Bintang Papua reported that another one of the lawyers for the accused, Gustaf Kawer,said that up to 32 lawyers from across Papua and Indonesia had offered pro-bono defence of the treason accused.  He said: ‘I am convinced that  the large number of lawyers who are attracted by the case is a good sign  of interest in the need to find a solution to the problem of Papua.’

Forkorus Yaboisembut and Edison Waromi media interview after trial.(Photo: Efraim Joteni)

The Panel of Judges hearing the trial are Chairman of the Jayapura District Court of Class IA, Jayapura, Papua, Jack John Octovianus, SH. MH,;  assisted by I Ketut Nyoman S, SH. MH. Syor Mambrasar, SH. MH. Orpah Marthina, SH. and Willem Marco Erari, SH.

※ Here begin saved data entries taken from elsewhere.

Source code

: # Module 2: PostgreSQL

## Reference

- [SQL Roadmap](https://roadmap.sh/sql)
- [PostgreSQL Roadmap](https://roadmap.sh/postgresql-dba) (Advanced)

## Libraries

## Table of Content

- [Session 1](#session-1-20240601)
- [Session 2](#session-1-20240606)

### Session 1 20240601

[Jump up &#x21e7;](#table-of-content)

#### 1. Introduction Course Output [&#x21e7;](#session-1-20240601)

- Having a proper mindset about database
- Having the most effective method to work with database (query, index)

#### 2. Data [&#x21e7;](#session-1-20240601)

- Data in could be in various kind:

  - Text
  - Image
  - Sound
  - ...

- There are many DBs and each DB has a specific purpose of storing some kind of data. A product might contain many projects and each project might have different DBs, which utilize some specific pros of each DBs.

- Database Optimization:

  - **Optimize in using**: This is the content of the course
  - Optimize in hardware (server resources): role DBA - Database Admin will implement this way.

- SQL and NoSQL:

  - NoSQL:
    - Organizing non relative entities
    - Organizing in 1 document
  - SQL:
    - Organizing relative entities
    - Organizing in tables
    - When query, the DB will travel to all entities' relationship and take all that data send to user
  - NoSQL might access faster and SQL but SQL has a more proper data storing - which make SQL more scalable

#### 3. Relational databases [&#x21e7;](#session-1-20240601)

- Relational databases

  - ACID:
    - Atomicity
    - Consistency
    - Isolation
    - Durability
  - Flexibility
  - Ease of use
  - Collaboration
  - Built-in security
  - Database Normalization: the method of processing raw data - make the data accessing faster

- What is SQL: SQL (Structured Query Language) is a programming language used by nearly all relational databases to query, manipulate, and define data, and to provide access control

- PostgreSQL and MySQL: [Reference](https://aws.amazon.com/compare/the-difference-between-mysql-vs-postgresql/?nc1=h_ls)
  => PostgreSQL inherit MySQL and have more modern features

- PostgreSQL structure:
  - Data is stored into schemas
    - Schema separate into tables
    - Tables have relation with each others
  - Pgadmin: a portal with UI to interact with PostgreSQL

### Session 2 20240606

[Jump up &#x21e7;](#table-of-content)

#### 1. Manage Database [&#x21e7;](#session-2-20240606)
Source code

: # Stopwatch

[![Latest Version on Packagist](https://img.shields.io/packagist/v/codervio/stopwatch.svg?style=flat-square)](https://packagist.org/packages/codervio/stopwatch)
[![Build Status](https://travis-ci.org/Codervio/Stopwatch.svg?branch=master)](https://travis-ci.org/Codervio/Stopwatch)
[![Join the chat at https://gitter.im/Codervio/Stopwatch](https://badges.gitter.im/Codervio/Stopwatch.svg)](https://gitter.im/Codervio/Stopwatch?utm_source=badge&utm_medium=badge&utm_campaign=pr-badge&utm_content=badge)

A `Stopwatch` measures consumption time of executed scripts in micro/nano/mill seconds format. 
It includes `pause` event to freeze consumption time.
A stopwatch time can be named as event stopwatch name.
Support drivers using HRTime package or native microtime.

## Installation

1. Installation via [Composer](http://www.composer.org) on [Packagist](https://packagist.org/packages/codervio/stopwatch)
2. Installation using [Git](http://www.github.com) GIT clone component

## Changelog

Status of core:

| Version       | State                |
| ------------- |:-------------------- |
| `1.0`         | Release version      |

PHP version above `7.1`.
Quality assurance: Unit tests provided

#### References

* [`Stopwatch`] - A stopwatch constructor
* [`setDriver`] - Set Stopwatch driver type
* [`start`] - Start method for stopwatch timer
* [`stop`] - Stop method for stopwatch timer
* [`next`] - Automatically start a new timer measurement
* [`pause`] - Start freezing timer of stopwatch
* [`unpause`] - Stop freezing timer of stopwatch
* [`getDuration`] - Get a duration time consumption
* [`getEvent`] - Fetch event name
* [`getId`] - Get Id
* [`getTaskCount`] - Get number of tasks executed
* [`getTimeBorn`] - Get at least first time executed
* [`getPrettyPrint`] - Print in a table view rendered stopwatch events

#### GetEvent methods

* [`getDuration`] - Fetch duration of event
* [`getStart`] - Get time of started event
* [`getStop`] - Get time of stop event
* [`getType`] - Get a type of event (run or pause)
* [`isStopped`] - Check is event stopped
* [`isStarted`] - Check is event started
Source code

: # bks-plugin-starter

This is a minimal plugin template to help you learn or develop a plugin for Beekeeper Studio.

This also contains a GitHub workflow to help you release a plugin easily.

Outside the court hearing, almost 400 hundred heavily armed riot police and a similar number of Army and Kopassus personnel were guarding the courthouse venue from dawn (0600) with close to a dozen armoured assault vehicles, mounted with heavy machine guns, according to participants.

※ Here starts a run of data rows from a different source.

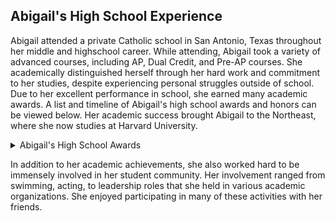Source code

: <!---this will be an .md file--->
## Abigail's High School Experience

Abigail attended a private Catholic school in San Antonio, Texas throughout her middle and highschool career. 
While attending, Abigail took a variety of advanced courses, including AP, Dual Credit, and Pre-AP courses. She academically distinguished herself through her hard work and commitment to her studies, despite experiencing personal struggles outside of school. Due to her excellent performance in school, she earned many academic awards. A list and timeline of Abigail's high school awards and honors can be viewed below. Her academic success brought Abigail to the Northeast, where she now studies at Harvard University.

<p><details><summary>Abigail's High School Awards</summary>
  <b>Major Distinctions</b> 
  <p>
</p>
  <ul> <!-- HTML code for unordered list also <b> bolded -->
<li>MITES Director’s Award (2018)</li>
<li>MITES Engineering Design Teamwork Award (2018)</li>
<li>Scholastic Art Award: National Silver Medal  for Love Lies Here Video Game (2019)</li>
<li>Scholastic Art Award: Regional Gold Key for Love Lies Here Video Game (2018)</li>
<li>TAPPS Swimming Academic All-State Scholar (2018)</li>
<li>American Association of Teachers of French Outstanding Senior Award (2019)</li>
<li>Poetry Out Loud State Contestant (2019)</li>
<li>Les Grands Concours-National French Exam Bronze Laureate (2015, 2016, 2017)</li>
<li>QuestBridge College Prep Scholar</li>
<li>Principal’s Award for Educational Excellence (2018)</li>
<li>Top Honor Roll (2015-2018)</li>
</ul>
  
<p>
</p>
<b>Academic and Athletic distinction timeline</b> 
<p>
</p>

<h4>2016</h4>
  <p>
  </p>
<ul>
<li>English 1 Academic Achievement Award</li>
<li>Mu Alpha Theta Induction</li>
<li>International Thespian Society Induction </li>
<li>Geometry PAP Top Student Award* </li>
<li>Biology Top Student Award* </li>
<li>French 2 PAP Top Student Award* </li>
<li>Les Grands Concours-National French Exam Bronze Laureate</li>
<li>Most Improved Swimmer </li>
<li>State Swim Team</li>
</ul>
  <p>
  </p>
<h4>2017</h4>
  <p>
  </p>
<ul>
<li>Algebra 2 PAP Top Student Award* </li>
<li>Chemistry Top Student Award*</li> 
<li>French 3 PAP Top Student Award* </li>
<li>World History Top Student Award </li>
<li>Sacramental Faith Academic Achievement Award</li>
<li>Creative Writing Academic Achievement Award </li>
<li>World History PAP Academic Achievement Award </li>
<li>Les Grands Concours-National French Exam Bronze Laureate</li>
<li>State Swim Team</li>
</ul>
  <p>
  </p>
<h4>2018</h4>
  <p>
  </p>
<ul>
<li>MITES Director’s Award </li>
<li>MITES Engineering Design Teamwork Award</li> 
<li>Scholastic Art Award: Regional Gold Key for Love Lies Here Video Game</li> 
<li>QuestBridge College Prep Scholar</li>
<li>Principal’s Award for Educational Excellence</li> 
<li>Computer Science Top Student Award* </li>
<li>French 4 Top Student Award* </li>
<li>AP United States History DC Top Student Award*</li>
<li>AP English Language and Composition Top Student Award*</li> 
<li>Social Justice Academic Achievement Award </li>
<li>TAPPS Swimming Academic All-State Scholar </li>
<li>State Swim Team</li>
</ul>
  <p>
  </p>
<h4>2019</h4>
  <p>
  </p>
<ul>
<li>AP French 5 Top Student Award*</li>
<li>Scholastic Art Award: National Silver Medal  for Love Lies Here Video Game</li>
<li>American Association of Teachers of French Outstanding Senior Award</li>
<li>Poetry Out Loud State Contestant </li>
<li>AP Calculus Top Student Award*</li>
</ul>
  <p>
  </p>
*Top Student Awards are awarded to the student who attained the highest GPA in the course

 </details>
  </p>

In addition to her academic achievements, she also worked hard to be immensely involved in her student community. Her involvement ranged from swimming, acting, to leadership roles that she held in various academic organizations. She enjoyed participating in many of these activities with her friends.


<!-- 
Les Grands Concours-National French Exam Bronze Laureate (2015, 2016, 2017)
Top Honor Roll (2015-2018)
Most Improved Swimmer (2015-2016)
State Swim Team (2016-2018)
*Top Student Awards indicate that I attained the highest GPA in the course -->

Protest in support of West Papuan leaders in trial for treason (Photo: Efraim Joteni)
Protest in support of West Papuan leaders in trial for treason (Photo: Efraim Joteni)

Participants in the protest claimed to West Papua Media via SMS that security forces were acting in a heavy-handed manner, describing their actions as “wild and aggressive”.    “This display of armour  makes thousands of ordinary people in Jayapura traumatized and afraid to come to action,” said Jack Wainggai, the spokesman for the Prime Minister of the FRWP, Edison Waromi, on trial for treason today.  Organisers had aimed for several thousand people to attend, but amid heavy  Indonesian security that discouraged solidarity protests by West Papuan supporters of the defendants, only 500-600 braved the heavy armour and “state intimidation” outside the court.

Protest in support of West Papuan leaders in trial for treason (Photo: Efraim Joteni)
Brimob outside makar trial (Photo: West Papua Media)
Brimob outside makar trial (Photo: West Papua Media)
one of almost a dozen armoured vehicles securing outside court venue Jan 30 2012 Jayapura (Photo: West Papua Media)

Despite promises by Indonesian authorities that the trials would be open, the presiding judges secretly started proceedings at 8.30 am before supporter could arrive.   In a press statement before the trial, Bintang Papua reported that Olga Hamadi of Kontras Papua said, “The five men will face charges under Article 106 of the Criminal Code for subversion. Based on past experience, there are concerns regarding security during the trial which will be open to the public, meaning that anyone wishing to attend the trial will be able to do so.”  Hamadi urged all present to restrain themselves and ensure that conditions surrounding the trial are conducive.

Speculation has mounted amongst local observers that the trial may be moved from Jayapura to metropolitan Indonesia to reduce any potential political flashpoint it will cause amongst pro-independence forces in Papua, with the prosecutor’s office formally warning of such a move should unrest occur.   Conversely though, any shift would create more opportunities for international observers to be present at the trial, a basic condition called for by the defence and international human rights monitors.

After the adjournment, the few hundred that did attend were able to disperse peacefully without an Indonesian security force crackdown, but tension still remains high in Jayapura as armed troops are still deployed on the streets the following day.

Elsewhere in Papua, solidarity actions were held with the treason trials against the Congress leaders.   In Manokwari, orations were held calling for international peacekeepers to be deployed to protect West Papuan people from Indonesian state violence.  Calls were also made in Manokwari  for neutral international mediators for dialogue between Jakarta and the Federated Republic of West Papua.